The generation of the sub-seasonal and seasonal forecast signal relies on few major steps. The process is illustrated by a flowchart in Figure 1. 

The revised sub-seasonal products cover calendar week periods (i.e. always Monday-Sunday), while the seasonal products are valid for whole calendar month periods. The forecast signal is derived from the relationship between the calendar weekly or monthly averaged river discharge and the climatological distribution of the same weekly- or monthly-averaged values. While this naturally works for the calendar months, the fixed calendar week lead times in the sub-seasonal allow the users to directly compare forecasts from different forecast runs, as the verification period is fixed onto the calendar weeks. This way, the evolution of the subsequent daily sub-seasonal forecast runs (always at 00 UTC) can be monitored by looking at the exact same verification period.

The forecast anomaly and uncertainty signal is derived by comparing the real time forecast (top left section in Figure 1) to the 99-value model climate percentiles. The climatology is generated using reforecast over a 20-year period, which provides range-dependent climate percentiles that change with the lead time. The climate generation is described in Figure 1 in the bottom right corner.

The following step in generating anomaly and uncertainty signals is to determine, how extreme the ensemble members of the forecast are in the context of the climatological behaviour, which is represented by the 99 percentiles and the corresponding 100 equally likely bins of the climate range.

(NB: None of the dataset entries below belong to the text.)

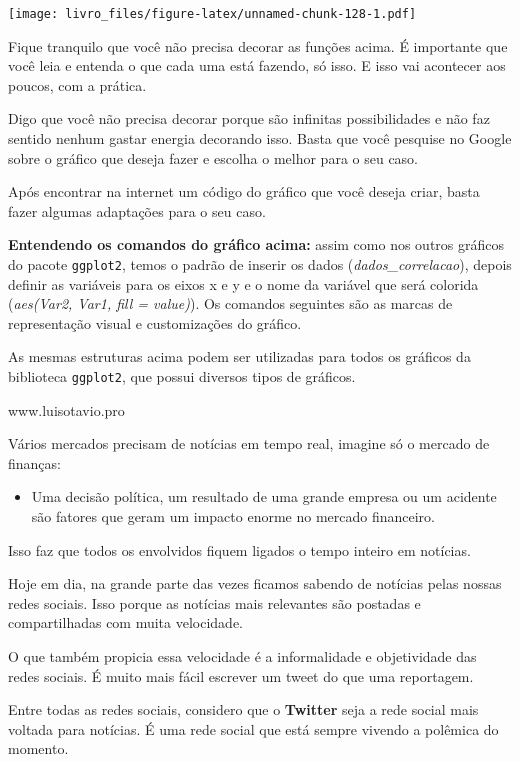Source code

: \documentclass[
]{book}
\providecommand{\tightlist}{%
  \setlength{\itemsep}{0pt}\setlength{\parskip}{0pt}}
\begin{document}
\texttt{[image: livro\_files/figure-latex/unnamed-chunk-128-1.pdf]}

Fique tranquilo que você não precisa decorar as funções acima. É
importante que você leia e entenda o que cada uma está fazendo, só isso.
E isso vai acontecer aos poucos, com a prática.

Digo que você não precisa decorar porque são infinitas possibilidades e
não faz sentido nenhum gastar energia decorando isso. Basta que você
pesquise no Google sobre o gráfico que deseja fazer e escolha o melhor
para o seu caso.

Após encontrar na internet um código do gráfico que você deseja criar,
basta fazer algumas adaptações para o seu caso.

\textbf{Entendendo os comandos do gráfico acima:} assim como nos outros
gráficos do pacote \texttt{ggplot2}, temos o padrão de inserir os dados
(\emph{dados\_correlacao}), depois definir as variáveis para os eixos x
e y e o nome da variável que será colorida (\emph{aes(Var2, Var1, fill =
value)}). Os comandos seguintes são as marcas de representação visual e
customizações do gráfico.

As mesmas estruturas acima podem ser utilizadas para todos os gráficos
da biblioteca \texttt{ggplot2}, que possui diversos tipos de gráficos.

www.luisotavio.pro

Vários mercados precisam de notícias em tempo real, imagine só o mercado
de finanças:

\begin{itemize}
\tightlist
\item
  Uma decisão política, um resultado de uma grande empresa ou um
  acidente são fatores que geram um impacto enorme no mercado
  financeiro.
\end{itemize}

Isso faz que todos os envolvidos fiquem ligados o tempo inteiro em
notícias.

Hoje em dia, na grande parte das vezes ficamos sabendo de notícias pelas
nossas redes sociais. Isso porque as notícias mais relevantes são
postadas e compartilhadas com muita velocidade.

O que também propicia essa velocidade é a informalidade e objetividade
das redes sociais. É muito mais fácil escrever um tweet do que uma
reportagem.

Entre todas as redes sociais, considero que o \textbf{Twitter} seja a
rede social mais voltada para notícias. É uma rede social que está
sempre vivendo a polêmica do momento.
\end{document}
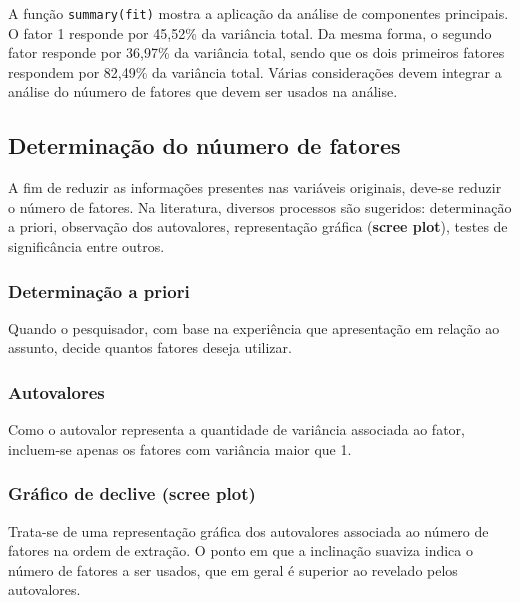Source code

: \documentclass[12pt,brazil,]{book}
\begin{document}
A função \texttt{summary(fit)} mostra a aplicação da análise de
componentes principais. O fator 1 responde por 45,52\% da variância
total. Da mesma forma, o segundo fator responde por 36,97\% da variância
total, sendo que os dois primeiros fatores respondem por 82,49\% da
variância total. Várias considerações devem integrar a análise do
núumero de fatores que devem ser usados na análise.

\hypertarget{determinacao-do-nuumero-de-fatores}{%
\subsection{Determinação do núumero de
fatores}\label{determinacao-do-nuumero-de-fatores}}

A fim de reduzir as informações presentes nas variáveis originais,
deve-se reduzir o número de fatores. Na literatura, diversos processos
são sugeridos: determinação a priori, observação dos autovalores,
representação gráfica (\textbf{scree plot}), testes de significância
entre outros.

\hypertarget{determinacao-a-priori}{%
\subsubsection{Determinação a priori}\label{determinacao-a-priori}}

Quando o pesquisador, com base na experiência que apresentação em
relação ao assunto, decide quantos fatores deseja utilizar.

\hypertarget{autovalores}{%
\subsubsection{Autovalores}\label{autovalores}}

Como o autovalor representa a quantidade de variância associada ao
fator, incluem-se apenas os fatores com variância maior que 1.

\hypertarget{grafico-de-declive-scree-plot}{%
\subsubsection{\texorpdfstring{Gráfico de declive (\textbf{scree
plot})}{Gráfico de declive (scree plot)}}\label{grafico-de-declive-scree-plot}}

Trata-se de uma representação gráfica dos autovalores associada ao
número de fatores na ordem de extração. O ponto em que a inclinação
suaviza indica o número de fatores a ser usados, que em geral é superior
ao revelado pelos autovalores.
\end{document}
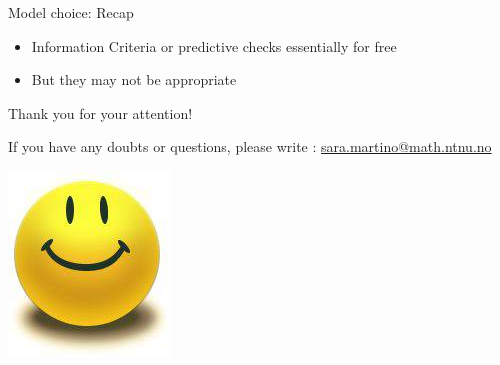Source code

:\documentclass[
  ignorenonframetext,
]{beamer}
\begin{document}
\begin{frame}{Model choice: Recap}
\protect\hypertarget{model-choice-recap}{}
\begin{itemize}
\item
  Information Criteria or predictive checks essentially for free
\item
  But they may not be appropriate
\end{itemize}
\end{frame}

\begin{frame}{}
\protect\hypertarget{section-10}{}
\Large

Thank you for your attention!

\normalsize

If you have any doubts or questions, please write :
\url{sara.martino@math.ntnu.no}

\begin{center}\includegraphics[width=0.3\linewidth]{graphics/smiley_small} \end{center}
\end{frame}
\end{document}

This is done by ranking each ensemble member and sorting them into one of the 100 climatological bins. This gives 51 ranks, that range from 1 to 100.

In order to display the information of the 51 ensemble values, which all have either the calendar-weekly- or calendar-monthly-mean river discharge values or the 51 climatological ranks, a simplification was necessary. For this, 7 anomaly categories were defined from 

Figure 1. Flowchart of the sub-seasonal and seasonal anomaly and uncertainty signal generation methodology.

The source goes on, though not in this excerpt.